■ **Task goal**: From the entries that follow, reproduce exactly and only the lines from the line with "As a general" to the line with "where the squared", endpoints included.
------ Given data ------
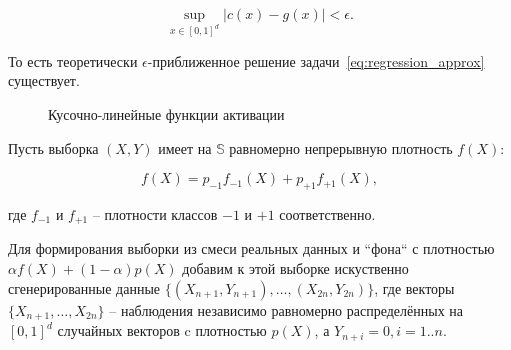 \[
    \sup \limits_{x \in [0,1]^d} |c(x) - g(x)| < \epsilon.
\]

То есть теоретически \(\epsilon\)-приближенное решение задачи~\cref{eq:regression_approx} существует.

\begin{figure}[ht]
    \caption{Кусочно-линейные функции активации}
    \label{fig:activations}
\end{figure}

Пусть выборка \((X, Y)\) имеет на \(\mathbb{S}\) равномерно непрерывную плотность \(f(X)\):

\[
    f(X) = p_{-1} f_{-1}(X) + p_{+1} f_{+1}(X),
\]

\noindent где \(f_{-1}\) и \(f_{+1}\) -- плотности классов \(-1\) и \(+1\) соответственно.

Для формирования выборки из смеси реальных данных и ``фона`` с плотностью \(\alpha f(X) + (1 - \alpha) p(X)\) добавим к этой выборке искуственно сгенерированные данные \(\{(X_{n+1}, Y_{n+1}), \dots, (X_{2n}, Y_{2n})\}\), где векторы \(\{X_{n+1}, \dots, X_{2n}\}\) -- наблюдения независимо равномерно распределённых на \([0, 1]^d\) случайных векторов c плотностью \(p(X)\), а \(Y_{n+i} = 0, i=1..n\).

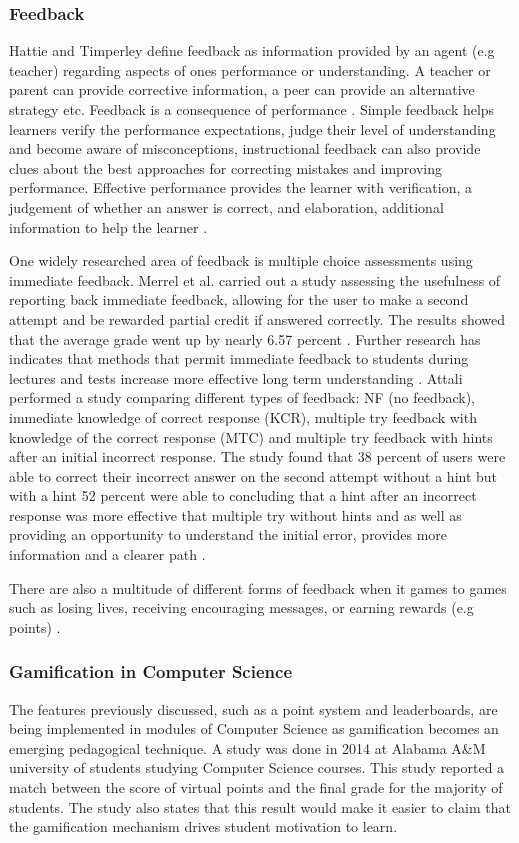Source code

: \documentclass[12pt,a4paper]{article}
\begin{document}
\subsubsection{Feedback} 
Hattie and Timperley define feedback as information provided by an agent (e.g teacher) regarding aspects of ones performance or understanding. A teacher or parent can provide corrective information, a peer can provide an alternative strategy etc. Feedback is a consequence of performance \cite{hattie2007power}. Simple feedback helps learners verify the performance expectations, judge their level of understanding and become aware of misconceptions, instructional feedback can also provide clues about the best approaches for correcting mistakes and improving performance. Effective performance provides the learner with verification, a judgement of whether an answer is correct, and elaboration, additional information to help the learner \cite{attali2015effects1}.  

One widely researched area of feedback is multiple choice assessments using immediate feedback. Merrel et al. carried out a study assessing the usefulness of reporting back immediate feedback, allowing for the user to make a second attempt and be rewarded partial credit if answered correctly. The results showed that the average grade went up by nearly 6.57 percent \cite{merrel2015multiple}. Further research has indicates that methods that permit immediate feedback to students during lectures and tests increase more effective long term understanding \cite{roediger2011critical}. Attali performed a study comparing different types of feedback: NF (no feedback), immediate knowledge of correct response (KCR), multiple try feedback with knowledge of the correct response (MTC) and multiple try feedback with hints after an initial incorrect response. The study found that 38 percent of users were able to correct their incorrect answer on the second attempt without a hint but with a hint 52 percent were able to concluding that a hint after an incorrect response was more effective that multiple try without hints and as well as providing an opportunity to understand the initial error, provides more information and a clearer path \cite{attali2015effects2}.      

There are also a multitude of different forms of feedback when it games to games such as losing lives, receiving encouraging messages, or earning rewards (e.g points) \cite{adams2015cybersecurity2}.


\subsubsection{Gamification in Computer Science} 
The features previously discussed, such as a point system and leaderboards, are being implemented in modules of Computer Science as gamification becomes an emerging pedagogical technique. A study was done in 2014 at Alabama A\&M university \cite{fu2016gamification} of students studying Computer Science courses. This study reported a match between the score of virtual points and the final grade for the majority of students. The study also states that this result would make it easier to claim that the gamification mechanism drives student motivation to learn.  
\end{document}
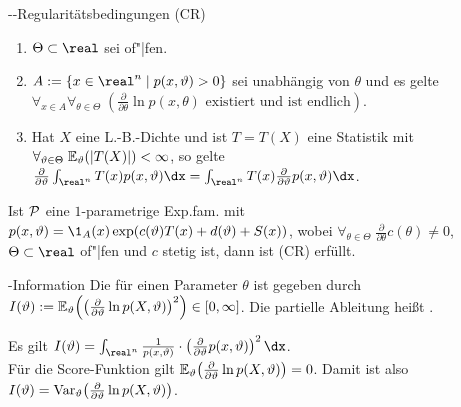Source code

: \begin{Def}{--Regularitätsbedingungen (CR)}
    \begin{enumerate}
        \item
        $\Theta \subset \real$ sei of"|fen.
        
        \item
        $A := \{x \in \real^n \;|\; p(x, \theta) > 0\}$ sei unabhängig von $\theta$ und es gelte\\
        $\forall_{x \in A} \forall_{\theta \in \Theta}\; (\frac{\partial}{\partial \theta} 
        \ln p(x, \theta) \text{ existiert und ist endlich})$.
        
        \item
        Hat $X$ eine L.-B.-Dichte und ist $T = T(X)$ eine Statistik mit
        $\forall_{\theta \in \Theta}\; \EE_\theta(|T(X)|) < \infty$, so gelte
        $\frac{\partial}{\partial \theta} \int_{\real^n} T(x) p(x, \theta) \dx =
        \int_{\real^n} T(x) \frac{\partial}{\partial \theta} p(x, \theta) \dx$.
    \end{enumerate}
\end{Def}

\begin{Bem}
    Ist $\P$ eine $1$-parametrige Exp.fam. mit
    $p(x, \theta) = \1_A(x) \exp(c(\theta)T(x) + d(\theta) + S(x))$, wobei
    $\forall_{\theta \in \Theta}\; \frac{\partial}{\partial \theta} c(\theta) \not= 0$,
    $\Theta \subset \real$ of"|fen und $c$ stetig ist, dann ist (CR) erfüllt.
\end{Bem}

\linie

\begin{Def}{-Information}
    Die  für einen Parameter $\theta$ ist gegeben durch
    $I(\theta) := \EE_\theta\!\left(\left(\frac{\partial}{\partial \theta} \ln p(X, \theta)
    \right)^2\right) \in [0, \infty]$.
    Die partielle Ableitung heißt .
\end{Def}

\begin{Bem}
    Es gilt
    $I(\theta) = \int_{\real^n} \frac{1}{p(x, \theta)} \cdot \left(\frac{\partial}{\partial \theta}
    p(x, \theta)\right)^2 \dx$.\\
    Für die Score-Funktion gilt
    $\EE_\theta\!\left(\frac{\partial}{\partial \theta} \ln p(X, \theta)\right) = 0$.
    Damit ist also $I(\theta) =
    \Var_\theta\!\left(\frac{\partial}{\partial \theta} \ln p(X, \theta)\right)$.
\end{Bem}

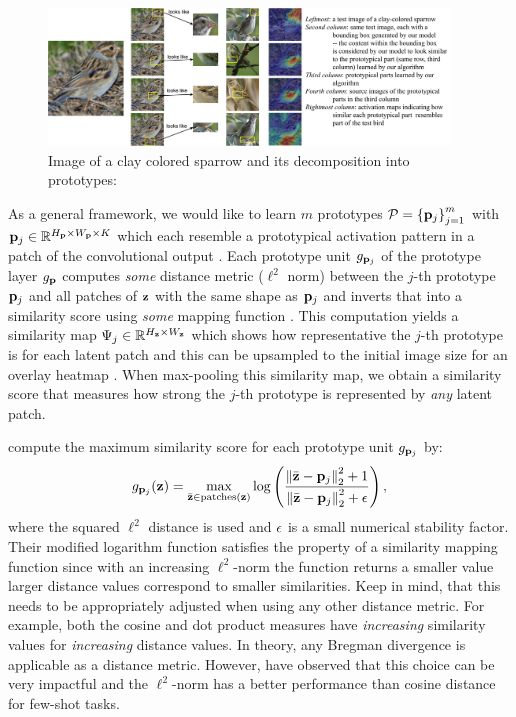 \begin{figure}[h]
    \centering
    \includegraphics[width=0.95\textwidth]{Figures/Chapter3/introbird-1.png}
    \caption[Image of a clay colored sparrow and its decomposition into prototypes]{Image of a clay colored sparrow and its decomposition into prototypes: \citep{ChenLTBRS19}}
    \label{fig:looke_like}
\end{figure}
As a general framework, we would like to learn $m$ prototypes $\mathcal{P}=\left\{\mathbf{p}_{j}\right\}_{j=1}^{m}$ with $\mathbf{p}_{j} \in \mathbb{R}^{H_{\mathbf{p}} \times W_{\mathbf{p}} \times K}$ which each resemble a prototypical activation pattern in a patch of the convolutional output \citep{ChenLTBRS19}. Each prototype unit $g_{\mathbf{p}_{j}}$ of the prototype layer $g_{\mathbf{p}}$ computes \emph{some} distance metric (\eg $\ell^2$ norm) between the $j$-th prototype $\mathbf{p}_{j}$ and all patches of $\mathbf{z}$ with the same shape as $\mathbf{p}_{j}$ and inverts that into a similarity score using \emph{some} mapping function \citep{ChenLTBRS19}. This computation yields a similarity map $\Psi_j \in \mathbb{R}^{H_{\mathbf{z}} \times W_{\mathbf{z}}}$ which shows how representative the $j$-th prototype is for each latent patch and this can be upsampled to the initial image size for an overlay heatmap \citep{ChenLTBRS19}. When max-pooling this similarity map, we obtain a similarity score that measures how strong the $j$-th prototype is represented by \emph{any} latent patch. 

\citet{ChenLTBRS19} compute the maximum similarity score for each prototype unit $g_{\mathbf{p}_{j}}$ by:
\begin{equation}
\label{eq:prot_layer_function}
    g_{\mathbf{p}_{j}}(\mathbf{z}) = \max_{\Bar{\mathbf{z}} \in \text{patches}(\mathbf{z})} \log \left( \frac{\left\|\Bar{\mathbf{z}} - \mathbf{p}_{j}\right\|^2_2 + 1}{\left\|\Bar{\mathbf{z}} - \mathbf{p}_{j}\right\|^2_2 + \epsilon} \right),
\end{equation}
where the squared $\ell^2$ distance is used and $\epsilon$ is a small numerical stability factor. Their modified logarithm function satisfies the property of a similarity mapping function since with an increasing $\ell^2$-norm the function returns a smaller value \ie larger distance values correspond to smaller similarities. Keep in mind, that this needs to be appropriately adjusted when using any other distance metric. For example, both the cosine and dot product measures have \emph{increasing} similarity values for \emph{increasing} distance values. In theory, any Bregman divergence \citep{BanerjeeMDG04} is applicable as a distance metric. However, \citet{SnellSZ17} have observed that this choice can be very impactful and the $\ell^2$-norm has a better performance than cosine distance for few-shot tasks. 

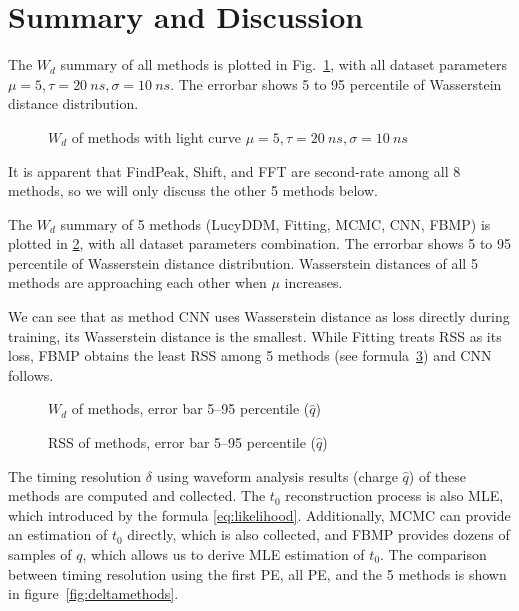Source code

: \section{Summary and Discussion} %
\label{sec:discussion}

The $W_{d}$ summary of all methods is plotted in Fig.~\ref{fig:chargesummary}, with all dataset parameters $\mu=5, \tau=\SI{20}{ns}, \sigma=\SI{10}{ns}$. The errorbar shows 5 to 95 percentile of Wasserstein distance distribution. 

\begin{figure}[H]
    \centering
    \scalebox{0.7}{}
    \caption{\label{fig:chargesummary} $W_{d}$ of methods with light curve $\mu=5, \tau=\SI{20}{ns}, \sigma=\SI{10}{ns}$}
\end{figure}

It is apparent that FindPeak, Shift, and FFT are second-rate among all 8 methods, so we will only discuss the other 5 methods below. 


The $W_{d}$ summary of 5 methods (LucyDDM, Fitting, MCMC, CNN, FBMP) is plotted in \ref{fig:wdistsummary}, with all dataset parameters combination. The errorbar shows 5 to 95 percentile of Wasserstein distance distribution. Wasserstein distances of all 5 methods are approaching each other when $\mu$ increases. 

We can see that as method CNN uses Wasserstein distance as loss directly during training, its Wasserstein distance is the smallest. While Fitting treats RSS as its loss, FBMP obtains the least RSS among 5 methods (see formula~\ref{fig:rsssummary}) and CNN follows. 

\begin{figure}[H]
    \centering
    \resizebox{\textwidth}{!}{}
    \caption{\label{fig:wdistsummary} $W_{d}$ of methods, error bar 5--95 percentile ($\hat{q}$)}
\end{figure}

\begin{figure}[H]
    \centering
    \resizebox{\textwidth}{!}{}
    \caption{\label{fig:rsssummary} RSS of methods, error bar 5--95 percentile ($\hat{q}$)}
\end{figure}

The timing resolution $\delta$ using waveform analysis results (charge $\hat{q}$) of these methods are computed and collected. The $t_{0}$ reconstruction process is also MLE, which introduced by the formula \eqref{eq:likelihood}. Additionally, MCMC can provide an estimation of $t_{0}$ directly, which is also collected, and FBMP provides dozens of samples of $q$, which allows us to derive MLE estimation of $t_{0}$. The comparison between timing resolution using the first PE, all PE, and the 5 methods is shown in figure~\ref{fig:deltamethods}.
------
------ Given data ------
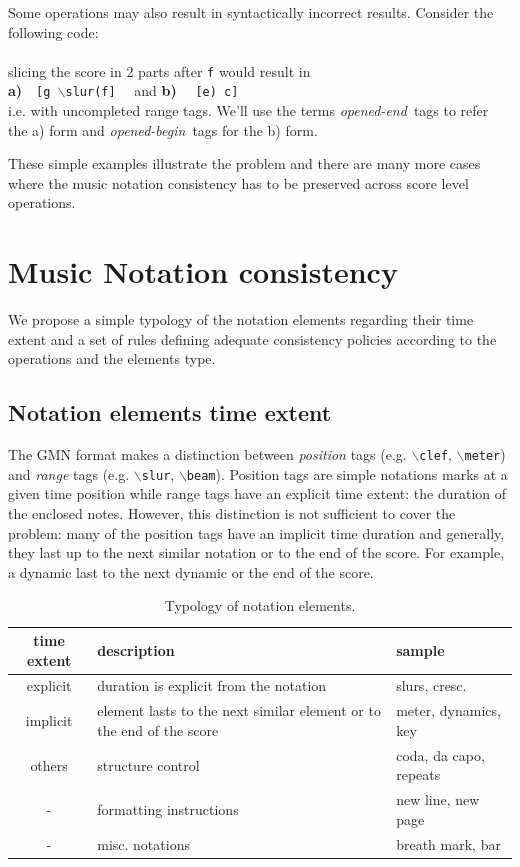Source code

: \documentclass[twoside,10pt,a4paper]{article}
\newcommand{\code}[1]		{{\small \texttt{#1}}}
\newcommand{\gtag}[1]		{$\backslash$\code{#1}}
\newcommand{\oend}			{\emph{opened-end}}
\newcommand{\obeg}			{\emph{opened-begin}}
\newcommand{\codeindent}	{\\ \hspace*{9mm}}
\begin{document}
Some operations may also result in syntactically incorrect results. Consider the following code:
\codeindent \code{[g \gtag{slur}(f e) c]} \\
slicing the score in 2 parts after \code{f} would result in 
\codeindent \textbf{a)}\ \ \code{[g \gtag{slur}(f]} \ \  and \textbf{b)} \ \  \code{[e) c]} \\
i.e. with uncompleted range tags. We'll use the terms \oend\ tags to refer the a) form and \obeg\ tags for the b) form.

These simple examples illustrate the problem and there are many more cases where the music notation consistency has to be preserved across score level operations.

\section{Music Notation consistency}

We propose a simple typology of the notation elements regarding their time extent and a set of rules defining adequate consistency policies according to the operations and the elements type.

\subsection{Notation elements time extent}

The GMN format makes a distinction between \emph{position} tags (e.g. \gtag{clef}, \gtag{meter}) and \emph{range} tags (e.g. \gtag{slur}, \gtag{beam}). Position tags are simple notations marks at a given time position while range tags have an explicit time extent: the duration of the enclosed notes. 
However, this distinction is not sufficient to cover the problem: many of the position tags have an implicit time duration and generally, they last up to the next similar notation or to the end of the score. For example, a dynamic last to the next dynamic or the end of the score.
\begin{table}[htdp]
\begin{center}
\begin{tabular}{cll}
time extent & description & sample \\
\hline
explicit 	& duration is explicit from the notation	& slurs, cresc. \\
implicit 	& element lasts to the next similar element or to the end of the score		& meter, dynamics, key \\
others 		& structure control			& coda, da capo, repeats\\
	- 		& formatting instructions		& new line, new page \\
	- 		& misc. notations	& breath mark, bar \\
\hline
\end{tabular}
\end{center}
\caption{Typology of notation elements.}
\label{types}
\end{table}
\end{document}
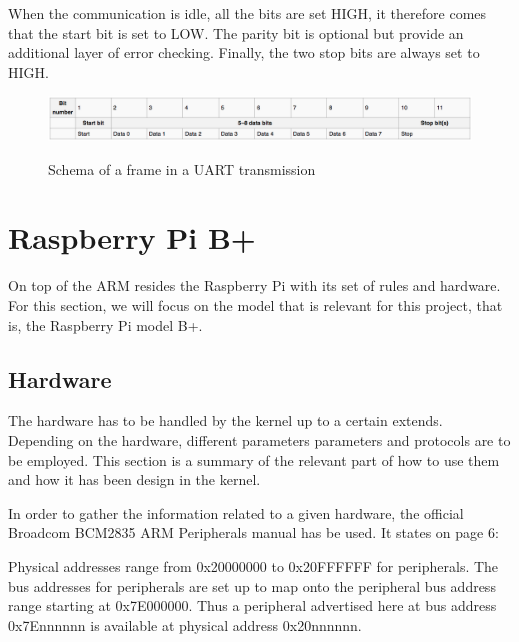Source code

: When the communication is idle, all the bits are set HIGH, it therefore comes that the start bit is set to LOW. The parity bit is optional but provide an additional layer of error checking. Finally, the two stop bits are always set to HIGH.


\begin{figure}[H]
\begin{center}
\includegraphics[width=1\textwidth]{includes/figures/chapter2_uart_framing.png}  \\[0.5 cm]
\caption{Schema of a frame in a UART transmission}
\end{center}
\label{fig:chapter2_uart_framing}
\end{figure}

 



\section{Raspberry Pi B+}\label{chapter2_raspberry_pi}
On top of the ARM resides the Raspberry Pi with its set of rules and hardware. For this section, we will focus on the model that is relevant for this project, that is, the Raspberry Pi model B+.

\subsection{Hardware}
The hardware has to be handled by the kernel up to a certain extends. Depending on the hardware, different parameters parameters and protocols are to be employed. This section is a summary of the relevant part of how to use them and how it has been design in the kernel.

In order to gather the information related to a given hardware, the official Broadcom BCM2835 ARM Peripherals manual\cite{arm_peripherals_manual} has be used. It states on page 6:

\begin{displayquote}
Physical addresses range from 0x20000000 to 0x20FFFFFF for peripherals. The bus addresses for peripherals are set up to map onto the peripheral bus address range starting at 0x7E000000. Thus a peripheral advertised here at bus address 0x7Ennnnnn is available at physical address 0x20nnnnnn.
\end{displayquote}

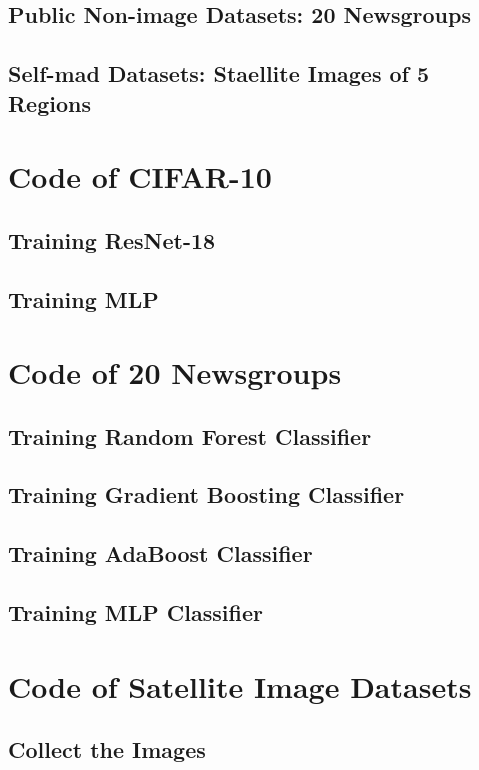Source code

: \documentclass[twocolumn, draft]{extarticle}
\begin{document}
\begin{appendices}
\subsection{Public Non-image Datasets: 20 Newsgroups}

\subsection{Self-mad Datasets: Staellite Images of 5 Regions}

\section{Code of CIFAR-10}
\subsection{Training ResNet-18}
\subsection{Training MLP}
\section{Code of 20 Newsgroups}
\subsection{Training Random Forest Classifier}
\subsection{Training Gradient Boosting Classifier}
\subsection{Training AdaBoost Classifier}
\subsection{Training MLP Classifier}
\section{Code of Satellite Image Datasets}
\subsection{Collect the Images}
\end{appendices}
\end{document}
------
■ **The answer**:
As a general framework, we would like to learn $m$ prototypes $\mathcal{P}=\left\{\mathbf{p}_{j}\right\}_{j=1}^{m}$ with $\mathbf{p}_{j} \in \mathbb{R}^{H_{\mathbf{p}} \times W_{\mathbf{p}} \times K}$ which each resemble a prototypical activation pattern in a patch of the convolutional output \citep{ChenLTBRS19}. Each prototype unit $g_{\mathbf{p}_{j}}$ of the prototype layer $g_{\mathbf{p}}$ computes \emph{some} distance metric (\eg $\ell^2$ norm) between the $j$-th prototype $\mathbf{p}_{j}$ and all patches of $\mathbf{z}$ with the same shape as $\mathbf{p}_{j}$ and inverts that into a similarity score using \emph{some} mapping function \citep{ChenLTBRS19}. This computation yields a similarity map $\Psi_j \in \mathbb{R}^{H_{\mathbf{z}} \times W_{\mathbf{z}}}$ which shows how representative the $j$-th prototype is for each latent patch and this can be upsampled to the initial image size for an overlay heatmap \citep{ChenLTBRS19}. When max-pooling this similarity map, we obtain a similarity score that measures how strong the $j$-th prototype is represented by \emph{any} latent patch. 

\citet{ChenLTBRS19} compute the maximum similarity score for each prototype unit $g_{\mathbf{p}_{j}}$ by:
\begin{equation}
\label{eq:prot_layer_function}
    g_{\mathbf{p}_{j}}(\mathbf{z}) = \max_{\Bar{\mathbf{z}} \in \text{patches}(\mathbf{z})} \log \left( \frac{\left\|\Bar{\mathbf{z}} - \mathbf{p}_{j}\right\|^2_2 + 1}{\left\|\Bar{\mathbf{z}} - \mathbf{p}_{j}\right\|^2_2 + \epsilon} \right),
\end{equation}
where the squared $\ell^2$ distance is used and $\epsilon$ is a small numerical stability factor. Their modified logarithm function satisfies the property of a similarity mapping function since with an increasing $\ell^2$-norm the function returns a smaller value \ie larger distance values correspond to smaller similarities. Keep in mind, that this needs to be appropriately adjusted when using any other distance metric. For example, both the cosine and dot product measures have \emph{increasing} similarity values for \emph{increasing} distance values. In theory, any Bregman divergence \citep{BanerjeeMDG04} is applicable as a distance metric. However, \citet{SnellSZ17} have observed that this choice can be very impactful and the $\ell^2$-norm has a better performance than cosine distance for few-shot tasks. 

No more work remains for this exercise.